Simplicidad. Los departamentos de marketing tienen grabada a fuego esa palabra para conseguir vender el último hit del mercado a los ávidos consumidores de videojuegos. Gran error. La falta de complejidad de los videojuegos es lo que impide convertir al sector en un arte más, a la altura de otros como la literatura o el cine.
La mayor parte de los títulos actuales son películas de Hollywood: coge un cubo de palomitas y inyéctate en vena una experiencia cinematográfica con recursos mil veces vistos.
A los videojuegos les falta un elemento diferenciador, algo que permita que sus creaciones, las adscritas a este movimiento, no sean fácilmente exportable a otros medios. Los intentos de llevar las historias de los videojuegos al cine han fallado más por incompetencia de sus responsables que por no poder trasladar el lenguaje propio del medio. Quizás ese elemento diferenciador sea la interactividad o la empatía generada entre personaje y jugador. Realmente, este es un debate estéril por ahora al entrar demasiados factores como para poder obtener una opinión realmente objetiva.
No he venido a hablar de ello. He venido a hablar del elemento que mantiene inmovilizado al videojuego en la frontera entre arte y entretenimiento para niños y adolescentes. Inmovilismo gráfico y jugable del cual los consumidores somos principales responsables. Pero, ¿por qué lo digo?
Como todo origen, los principios del videojuego fueron un territorio inexplorado para los nuevos creadores, una tierra todavía no sometida a estándares y directrices. Las limitaciones en aquellos tiempos permitían que estos pioneros se centraran en unas mecánicas que debían vertebrar unos cuantos píxeles para que tuvieran sentido en la imaginación de los primeros jugadores. Los medios aumentaron, los géneros también y la industria era prolífica. Pero acaeció la primera gran crisis del videojuego, fomentado por la copia descarada de conceptos y la inundación del mercado por competidores, ávidos de conseguir dinero fácil sin dar nada nuevo a cambio.
El que no vea una similitud con la situación actual es que prefiere darle la espalda a la realidad. Un mercado inundado de shooters clónicos y tiendas de apps masificadas -con el último y sangrante caso de Flappy Bird-. No se observa movimiento para arreglar esta deriva.
La corriente hardcore, plagada de secuelas, precuelas y pseudo-continuaciones, intentan justificar su inmovilismo en una supuesta necesidad de mayor potencia gráfica y de procesado. Éso solo ha significado por ahora, más partículas en el aire. ¿Por qué toda esa potencia extra no se invierte en aumentar la complejidad en conductas de los PNJ que te rodean o de las estructuras jugables?
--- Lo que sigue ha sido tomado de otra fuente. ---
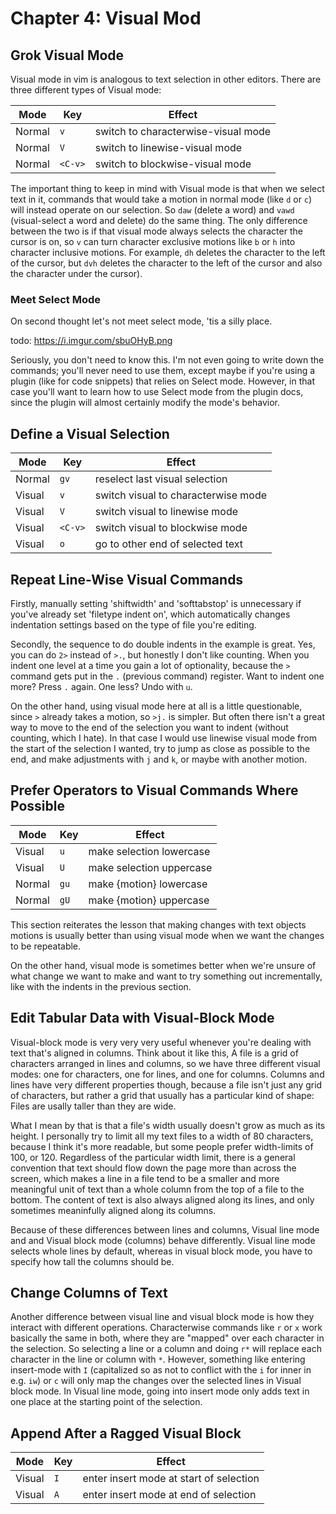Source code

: # Chapter 4: Visual Mod

## Grok Visual Mode

Visual mode in vim is analogous to text selection in other editors.  There are
three different types of Visual mode:

| Mode   | Key     | Effect                              |
|--------|---------|-------------------------------------|
| Normal | `v`     | switch to characterwise-visual mode |
| Normal | `V`     | switch to linewise-visual mode      |
| Normal | `<C-v>` | switch to blockwise-visual mode     |

The important thing to keep in mind with Visual mode is that when we select text
in it, commands that would take a motion in normal mode (like `d` or `c`) will
instead operate on our selection. So `daw` (delete a word) and `vawd`
(visual-select a word and delete) do the same thing. The only difference between
the two is if that visual mode always selects the character the cursor is on, so
`v` can turn character exclusive motions like `b` or `h` into character
inclusive motions. For example, `dh` deletes the character to the left of the
cursor, but `dvh` deletes the character to the left of the cursor and also the
character under the cursor).

### Meet Select Mode

On second thought let's not meet select mode, 'tis a silly place.

todo: https://i.imgur.com/sbuOHyB.png

Seriously, you don't need to know this. I'm not even going to write down the
commands; you'll never need to use them, except maybe if you're using a plugin
(like for code snippets) that relies on Select mode.  However, in that case
you'll want to learn how to use Select mode from the plugin docs, since the
plugin will almost certainly modify the mode's behavior.

## Define a Visual Selection

| Mode   | Key     | Effect                              |
|--------|---------|-------------------------------------|
| Normal | `gv`    | reselect last visual selection      |
| Visual | `v`     | switch visual to characterwise mode |
| Visual | `V`     | switch visual to linewise mode      |
| Visual | `<C-v>` | switch visual to blockwise mode     |
| Visual | `o`     | go to other end of selected text    |

## Repeat Line-Wise Visual Commands

Firstly, manually setting 'shiftwidth' and 'softtabstop' is unnecessary if
you've already set 'filetype indent on', which automatically changes indentation
settings based on the type of file you're editing.

Secondly, the sequence to do double indents in the example is great. Yes,
you can do `2>` instead of `>.`, but honestly I don't like counting. When you
indent one level at a time you gain a lot of optionality, because the `>`
command gets put in the `.` (previous command) register. Want to indent one
more? Press `.` again. One less? Undo with `u`.

On the other hand, using visual mode here at all is a little questionable, since
`>` already takes a motion, so `>j.` is simpler. But often there isn't a great
way to move to the end of the selection you want to indent (without counting,
which I hate). In that case I would use linewise visual mode from the start of
the selection I wanted, try to jump as close as possible to the end, and make
adjustments with `j` and `k`, or maybe with another motion.

## Prefer Operators to Visual Commands Where Possible

| Mode   | Key  | Effect                   |
|--------|------|--------------------------|
| Visual | `u`  | make selection lowercase |
| Visual | `U`  | make selection uppercase |
| Normal | `gu` | make {motion} lowercase  |
| Normal | `gU` | make {motion} uppercase  |

This section reiterates the lesson that making changes with text objects motions
is usually better than using visual mode when we want the changes to be
repeatable.

On the other hand, visual mode is sometimes better when we're unsure of what
change we want to make and want to try something out incrementally, like with
the indents in the previous section.

## Edit Tabular Data with Visual-Block Mode

Visual-block mode is very very very useful whenever you're dealing with text
that's aligned in columns. Think about it like this, A file is a grid of
characters arranged in lines and columns, so we have three different visual
modes: one for characters, one for lines, and one for columns. Columns and lines
have very different properties though, because a file isn't just any grid of
characters, but rather a grid that usually has a particular kind of shape: Files
are usally taller than they are wide.

What I mean by that is that a file's width usually doesn't grow as much as its
height. I personally try to limit all my text files to a width of 80 characters,
because I think it's more readable, but some people prefer width-limits of 100,
or 120.  Regardless of the particular width limit, there is a general convention
that text should flow down the page more than across the screen, which makes a
line in a file tend to be a smaller and more meaningful unit of text than a
whole column from the top of a file to the bottom. The content of text is also
always aligned along its lines, and only sometimes meaninfully aligned along its
columns.

Because of these differences between lines and columns, Visual line mode and and
Visual block mode (columns) behave differently. Visual line mode selects whole
lines by default, whereas in visual block mode, you have to specify how tall the
columns should be.

## Change Columns of Text

Another difference between visual line and visual block mode is how they
interact with different operations. Characterwise commands like `r` or `x`
work basically the same in both, where they are "mapped" over each character in
the selection. So selecting a line or a column and doing `r*` will replace each
character in the line or column with `*`. However, something like entering
insert-mode with `I` (capitalized so as not to conflict with the `i` for inner
in e.g. `iw`) or `c` will only map the changes over the selected lines in Visual
block mode. In Visual line mode, going into insert mode only adds text in one
place at the starting point of the selection.

## Append After a Ragged Visual Block

| Mode   | Key | Effect                                  |
|--------|-----|-----------------------------------------|
| Visual | `I` | enter insert mode at start of selection |
| Visual | `A` | enter insert mode at end of selection   |


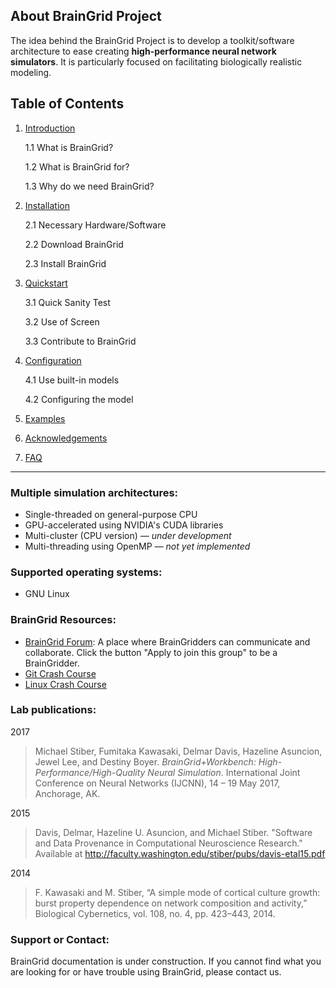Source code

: ## About BrainGrid Project

The idea behind the BrainGrid Project is to develop a toolkit/software architecture to ease creating **high-performance neural network simulators**. It is particularly focused on facilitating biologically realistic modeling. 

## Table of Contents

1. [Introduction]()

   1.1 What is BrainGrid?

   1.2 What is BrainGrid for?

   1.3 Why do we need BrainGrid?

2. [Installation]()

   2.1 Necessary Hardware/Software

   2.2 Download BrainGrid

   2.3 Install BrainGrid

3. [Quickstart]()

   3.1 Quick Sanity Test

   3.2 Use of Screen

   3.3 Contribute to BrainGrid

4. [Configuration]()

   4.1 Use built-in models

   4.2 Configuring the model

5. [Examples]()

6. [Acknowledgements]()

7. [FAQ]()

---------
### Multiple simulation architectures:

- Single-threaded on general-purpose CPU
- GPU-accelerated using NVIDIA's CUDA libraries
- Multi-cluster (CPU version) *— under development*
- Multi-threading using OpenMP — *not yet implemented*

### Supported operating systems:

- GNU Linux

### BrainGrid Resources:

- [BrainGrid Forum]([https://groups.google.com/forum/#!forum/uwb-braingrid](https://groups.google.com/forum/#!forum/uwb-braingrid)): A place where BrainGridders can communicate and collaborate. Click the button "Apply to join this group" to be a BrainGridder.
- [Git Crash Course](https://github.com/UWB-Biocomputing/BrainGrid/wiki/Git-Crash-Course)
- [Linux Crash Course](https://github.com/UWB-Biocomputing/BrainGrid/wiki/Linux-Crash-Course)

### Lab publications:

2017

> Michael Stiber, Fumitaka Kawasaki, Delmar Davis, Hazeline Asuncion, Jewel Lee, and Destiny Boyer. *BrainGrid+Workbench: High-Performance/High-Quality Neural Simulation*. International Joint Conference on Neural Networks (IJCNN), 14 – 19 May 2017, Anchorage, AK.

2015

> Davis, Delmar, Hazeline U. Asuncion, and Michael Stiber. "Software and Data Provenance in Computational Neuroscience Research." Available at http://faculty.washington.edu/stiber/pubs/davis-etal15.pdf

2014

> F. Kawasaki and M. Stiber, “A simple mode of cortical culture growth: burst property dependence on network composition and activity,” Biological Cybernetics, vol. 108, no. 4, pp. 423–443, 2014.

### Support or Contact:

BrainGrid documentation is under construction. If you cannot find what you are looking for or have trouble using BrainGrid, please contact us. 
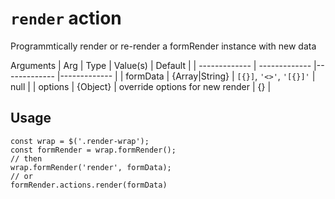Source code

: # `render` action

Programmtically render or re-render a formRender instance with new data

Arguments
| Arg  | Type | Value(s) | Default |
| ------------- | ------------- |------------- |------------- |
| formData | {Array|String} | `[{}]`, `'<>'`, `'[{}]'` | null |
| options | {Object} | override options for new render | {} |

## Usage
<pre><code class="js">const wrap = $('.render-wrap');
const formRender = wrap.formRender();
// then
wrap.formRender('render', formData);
// or
formRender.actions.render(formData)</code></pre>
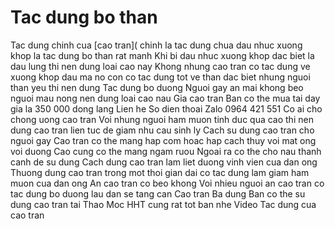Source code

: 
# Tac dung bo than

Tac dung chinh cua [cao tran]( chinh la tac dung chua dau nhuc xuong khop la tac dung bo than rat manh
Khi bi dau nhuc xuong khop dac biet la dau lung thi nen dung loai cao nay
Khong nhung cao tran co tac dung ve xuong khop dau ma no con co tac dung tot ve than dac biet nhung nguoi than yeu thi nen dung
Tac dung bo duong
Nguoi gay an mai khong beo nguoi mau nong nen dung loai cao nau
Gia cao tran
Ban co the mua tai day gia la 350 000 dong lang
Lien he So dien thoai Zalo 0964 421 551
Co ai cho chong uong cao tran
Voi nhung nguoi ham muon tinh duc qua cao thi nen dung cao tran lien tuc de giam nhu cau sinh ly
Cach su dung cao tran cho nguoi gay
Cao tran co the mang hap com hoac hap cach thuy voi mat ong voi duong
Cao cung co the mang ngam ruou
Ngoai ra co the cho nau thanh canh de su dung
Cach dung cao tran lam liet duong vinh vien cua dan ong
Thuong dung cao tran trong mot thoi gian dai co tac dung lam giam ham muon cua dan ong
An cao tran co beo khong
Voi nhieu nguoi an cao tran co tac dung bo duong lau dan se tang can
Cao tran Ba dung
Ban co the su dung cao tran tai Thao Moc HHT cung rat tot ban nhe
Video Tac dung cua cao tran
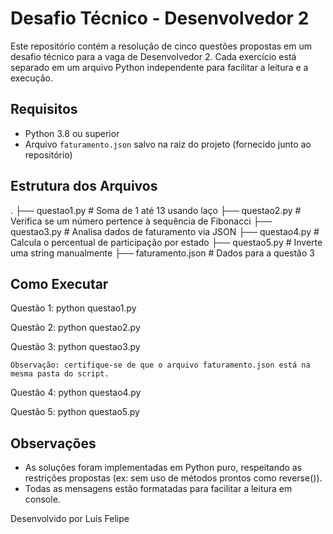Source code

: # Desafio Técnico - Desenvolvedor 2

Este repositório contém a resolução de cinco questões propostas em um desafio técnico para a vaga de Desenvolvedor 2. Cada exercício está separado em um arquivo Python independente para facilitar a leitura e a execução.

## Requisitos

- Python 3.8 ou superior
- Arquivo `faturamento.json` salvo na raiz do projeto (fornecido junto ao repositório)

## Estrutura dos Arquivos

.
├── questao1.py           # Soma de 1 até 13 usando laço
├── questao2.py           # Verifica se um número pertence à sequência de Fibonacci
├── questao3.py           # Analisa dados de faturamento via JSON
├── questao4.py           # Calcula o percentual de participação por estado
├── questao5.py           # Inverte uma string manualmente
├── faturamento.json      # Dados para a questão 3

## Como Executar

Questão 1:
    python questao1.py

Questão 2:
    python questao2.py

Questão 3:
    python questao3.py

    Observação: certifique-se de que o arquivo faturamento.json está na mesma pasta do script.

Questão 4:
    python questao4.py

Questão 5:
    python questao5.py

## Observações

- As soluções foram implementadas em Python puro, respeitando as restrições propostas (ex: sem uso de métodos prontos como reverse()).
- Todas as mensagens estão formatadas para facilitar a leitura em console.

Desenvolvido por Luís Felipe
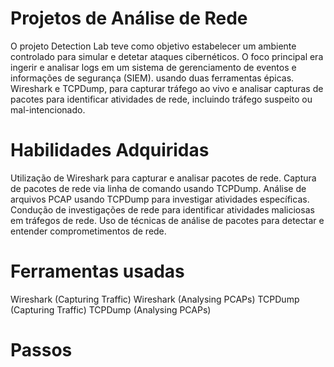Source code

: #  Projetos de Análise de Rede

O projeto Detection Lab teve como objetivo estabelecer um ambiente controlado para simular e detetar ataques cibernéticos. O foco principal era ingerir e analisar logs em um sistema de gerenciamento de eventos e informações de segurança (SIEM).
usando duas ferramentas épicas. Wireshark e TCPDump, para capturar tráfego ao vivo e analisar capturas de pacotes para identificar atividades de rede, incluindo tráfego suspeito ou mal-intencionado.

# Habilidades Adquiridas
Utilização de Wireshark para capturar e analisar pacotes de rede.
Captura de pacotes de rede via linha de comando usando TCPDump.
Análise de arquivos PCAP usando TCPDump para investigar atividades específicas.
Condução de investigações de rede para identificar atividades maliciosas em tráfegos de rede.
Uso de técnicas de análise de pacotes para detectar e entender comprometimentos de rede.



# Ferramentas usadas

Wireshark (Capturing Traffic)
Wireshark (Analysing PCAPs)
TCPDump (Capturing Traffic)
TCPDump (Analysing PCAPs)

# Passos





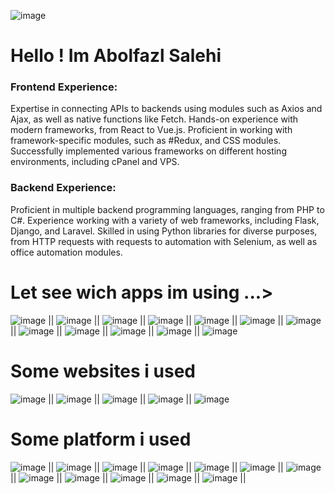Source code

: 



![image](https://github.com/user-attachments/assets/e7ef11a1-71a1-4674-85d7-1f2196e90011) <h1> Hello ! Im Abolfazl Salehi</h1>

### Frontend Experience:

Expertise in connecting APIs to backends using modules such as Axios and Ajax, as well as native functions like Fetch.
Hands-on experience with modern frameworks, from React to Vue.js.
Proficient in working with framework-specific modules, such as #Redux, and CSS modules.
Successfully implemented various frameworks on different hosting environments, including cPanel and VPS.
### Backend Experience:

Proficient in multiple backend programming languages, ranging from PHP to C#.
Experience working with a variety of web frameworks, including Flask, Django, and Laravel.
Skilled in using Python libraries for diverse purposes, from HTTP requests with requests to automation with Selenium, as well as office automation modules.



# Let see wich apps im using ...>

![image](https://github.com/user-attachments/assets/72b2a083-ad62-4e21-9af4-3c00efae6032)   ||   ![image](https://github.com/user-attachments/assets/701067b1-7536-42a6-979c-48f88b4db9aa)   ||   ![image](https://github.com/user-attachments/assets/75e84520-f079-45ad-a5c6-5e5bbd451b5b)   ||   ![image](https://github.com/user-attachments/assets/d1549307-1f26-43bf-8e55-7f3f711afbc0)   ||   ![image](https://github.com/user-attachments/assets/448e10c0-0f26-4c96-8b53-787ad46dd7c5)   ||   ![image](https://github.com/user-attachments/assets/7a02fc82-aa43-4ec1-9612-f50f6bf09f44)   ||   ![image](https://github.com/user-attachments/assets/c30c66b2-ff33-4659-aa27-0bf397a1ad82)   ||   ![image](https://github.com/user-attachments/assets/b109c637-d4f0-41bf-8a66-373e816749e4)   ||   ![image](https://github.com/user-attachments/assets/1cdc08c5-e099-4a76-881f-bf315001dfc8)   ||   ![image](https://github.com/user-attachments/assets/3c10f34c-c8a4-4fac-891d-3320dc47f364)   ||   ![image](https://github.com/user-attachments/assets/7eeb7315-ccde-4990-856b-2c7dd4f8cf7b)   ||   ![image](https://github.com/user-attachments/assets/18b442ee-2d81-409f-ab8f-a7972b86a54c) 

# Some websites i used

![image](https://github.com/user-attachments/assets/6eb0eae3-0f07-4c2b-960e-0e135310ed3c)   ||   ![image](https://github.com/user-attachments/assets/48c65ca3-a585-41fa-bdc6-85fd33cf8c3c)   ||   ![image](https://github.com/user-attachments/assets/e0a5705c-1bee-4b5b-a1dd-7638b1696cc9)   ||   ![image](https://github.com/user-attachments/assets/fcbd408f-ea3c-481a-b5b7-549350cc951a)   ||   ![image](https://github.com/user-attachments/assets/2eab3d77-9c47-49a3-aa0c-de08f9cfe084) 


# Some platform i used

![image](https://github.com/user-attachments/assets/11c61887-d733-4a20-b09b-7f5e32a1631f)   ||   ![image](https://github.com/user-attachments/assets/c122977e-3128-48ae-83cd-e4bebc1ec6fe)   ||   ![image](https://github.com/user-attachments/assets/b7f2901f-be07-4942-9660-22b19f1b3dce)   ||   ![image](https://github.com/user-attachments/assets/4d58ceae-0389-4963-a9bc-9ba32f30609a)   ||   ![image](https://github.com/user-attachments/assets/8f683bcd-6688-4458-8b07-3765e34f4c35)   ||   ![image](https://github.com/user-attachments/assets/810c009d-da2b-41ee-ba95-41020005aefc)   ||   ![image](https://github.com/user-attachments/assets/eacc84ee-ffcb-49c1-81ad-912d99dd6326)   ||   ![image](https://github.com/user-attachments/assets/5d8ffabb-18fa-4da9-89fa-8fba8db36997)   ||   ![image](https://github.com/user-attachments/assets/a30a9e98-ede1-4fd5-8110-a1fe3f36009b)   ||   ![image](https://github.com/user-attachments/assets/a2d37c00-8c59-4f7d-b247-b721e36241e5)   ||   ![image](https://github.com/user-attachments/assets/6b063c3d-965a-4d07-8374-2e03f3547972)   ||   ![image](https://github.com/user-attachments/assets/76e0b984-5203-4d09-a482-411f170ed8f4)   ||   





































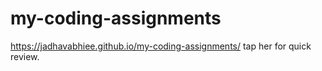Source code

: # my-coding-assignments

https://jadhavabhiee.github.io/my-coding-assignments/ tap her for quick review.
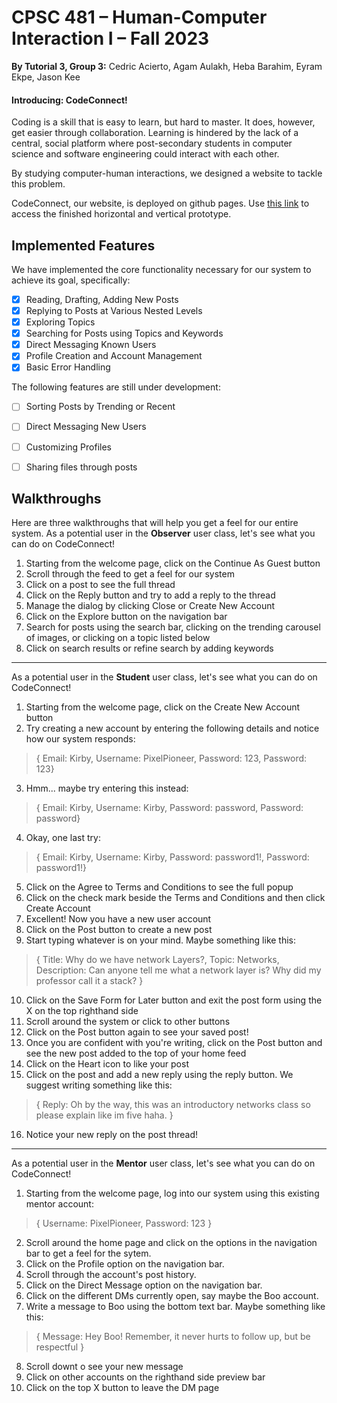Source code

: # CPSC 481 – Human-Computer Interaction I – Fall 2023
**By Tutorial 3, Group 3:** Cedric Acierto, Agam Aulakh, Heba Barahim, Eyram Ekpe, Jason Kee
#### Introducing: CodeConnect!

Coding is a skill that is easy to learn, but hard to master. It does, however, get easier through collaboration. Learning is hindered by the lack of a central, social platform where post-secondary students in computer science and software engineering could interact with each other.

By studying computer-human interactions, we designed a website to tackle this problem.

CodeConnect, our website, is deployed on github pages. Use [this link](https://jvsonkee.github.io/CodeConnect/) to access the finished horizontal and vertical prototype.

## Implemented Features
We have implemented the core functionality necessary for our system to achieve its goal, specifically:
 - [x] Reading, Drafting, Adding New Posts
 - [x] Replying to Posts at Various Nested Levels
 - [x] Exploring Topics
 - [x] Searching for Posts using Topics and Keywords
 - [x] Direct Messaging Known Users
 - [x] Profile Creation and Account Management
 - [x] Basic Error Handling

The following features are still under development:
 - [ ] Sorting Posts by Trending or Recent
 - [ ] Direct Messaging New Users
 - [ ] Customizing Profiles
 - [ ] Sharing files through posts


## Walkthroughs
Here are three walkthroughs that will help you get a feel for our entire system.
As a potential user in the **Observer** user class, let's see what you can do on CodeConnect!

 1. Starting from the welcome page, click on the Continue As Guest button
 2. Scroll through the feed to get a feel for our system
 3. Click on a post to see the full thread
 4. Click on the Reply button and try to add a reply to the thread
 5. Manage the dialog by clicking Close or Create New Account
 6. Click on the Explore button on the navigation bar
 7. Search for posts using the search bar, clicking on the trending carousel of images, or clicking on a topic listed below
 8. Click on search results or refine search by adding keywords

---
As a potential user in the **Student** user class, let's see what you can do on CodeConnect!

 1. Starting from the welcome page, click on the Create New Account button
 2. Try creating a new account by entering the following details and notice how our system responds:
> { Email: Kirby, Username: PixelPioneer, Password: 123, Password: 123}
 3. Hmm... maybe try entering this instead:
> { Email: Kirby, Username: Kirby, Password: password, Password: password}
 4. Okay, one last try:
> { Email: Kirby, Username: Kirby, Password: password1!, Password: password1!}
 5. Click on the Agree to Terms and Conditions to see the full popup
 6. Click on the check mark beside the Terms and Conditions and then click Create Account 
 7. Excellent! Now you have a new user account
 8. Click on the Post button to create a new post
 9. Start typing whatever is on your mind. Maybe something like this:
> { Title: Why do we have network Layers?, Topic: Networks, Description: Can anyone tell me what a network layer is? Why did my professor call it a stack? }
10. Click on the Save Form for Later button and exit the post form using the X on the top righthand side
11. Scroll around the system or click to other buttons
12. Click on the Post button again to see your saved post!
13. Once you are confident with you're writing, click on the Post button and see the new post added to the top of your home feed
14. Click on the Heart icon to like your post
15. Click on the post and add a new reply using the reply button. We suggest writing something like this:
> { Reply: Oh by the way, this was an introductory networks class so please explain like im five haha. }
16. Notice your new reply on the post thread!
---
As a potential user in the **Mentor** user class, let's see what you can do on CodeConnect!

 1. Starting from the welcome page, log into our system using this existing mentor account:

> { Username: PixelPioneer, Password: 123 }
 2. Scroll around the home page and click on the options in the navigation bar to get a feel for the sytem.
 3. Click on the Profile option on the navigation bar.
 4. Scroll through the account's post history.
 5. Click on the Direct Message option on the navigation bar.
 6. Click on the different DMs currently open, say maybe the Boo account.
 7. Write a message to Boo using the bottom text bar. Maybe something like this:
> { Message: Hey Boo! Remember, it never hurts to follow up, but be respectful }
 8. Scroll downt o see your new message
 9. Click on other accounts on the righthand side preview bar
 10. Click on the top X button to leave the DM page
Es demasiado trabajo y el jugador hardcore medio ya se maravillará únicamente porque se ve la luz filtrándose por las ventanas mientras se ven los granos de la protagonista. ¿Es necesario acercarse al valle inquietante para maravillarnos?
La corriente casual – y también la hardcore en cuanto a clónicos de Call Of Duty – se centra en copiar las mecánicas del último éxito de las tiendas de aplicaciones, simplificando las mecánicas hasta la nausea.
Los indies, aquellos caballeros andantes del videojuego, alabados por traernos la última historia lacrimógena o la innovación jugable definitiva, han empezando a ser fagocitados por la industria y abrazar su camino a la perdición. Carne de cañón barata para rellenar los meses entre lanzamientos triple A. Últimamente están abrazando en masa el retro y la dificultad sin riendas como clímax de la experiencia jugable, repitiendo esquemas vistos ya en épocas anteriores salvo honrosas excepciones e iniciativas como las Ludum Dare o gamejams -eventos que buscan limitar los recursos temporales y materiales a los desarrolladores para que puedan desplegar toda su creatividad-.
Quizás Kickstarter y demás sistemas de crowdfunding pueda ser una forma de salir de este circulo vicioso al fomentar la aparición de títulos que no quieren las grandes distribuidoras, pero los proyectos que tienen más visibilidad -algunos con un presupuesto para publicidad importante, con aparición de anuncios en revistas del sector o en webs- son los que se quedan con la mayoría de financiación, dejando a propuestas más interesantes sin ningún tipo de salida.
Creo que toca nueva crisis. Una nueva disrupción. Innovación. Si no la hay, ¿qué nos queda? En el momento en el que los jugadores entendamos que no todo es 1080p, 60 FPS -elementos que no afectan en casi nada a la experiencia jugable salvo en fighting games y hack’n’slash– o partículas en el aire, el mundo del videojuego podrá avanzar. Hasta ese momento, inmovilizados nos quedaremos.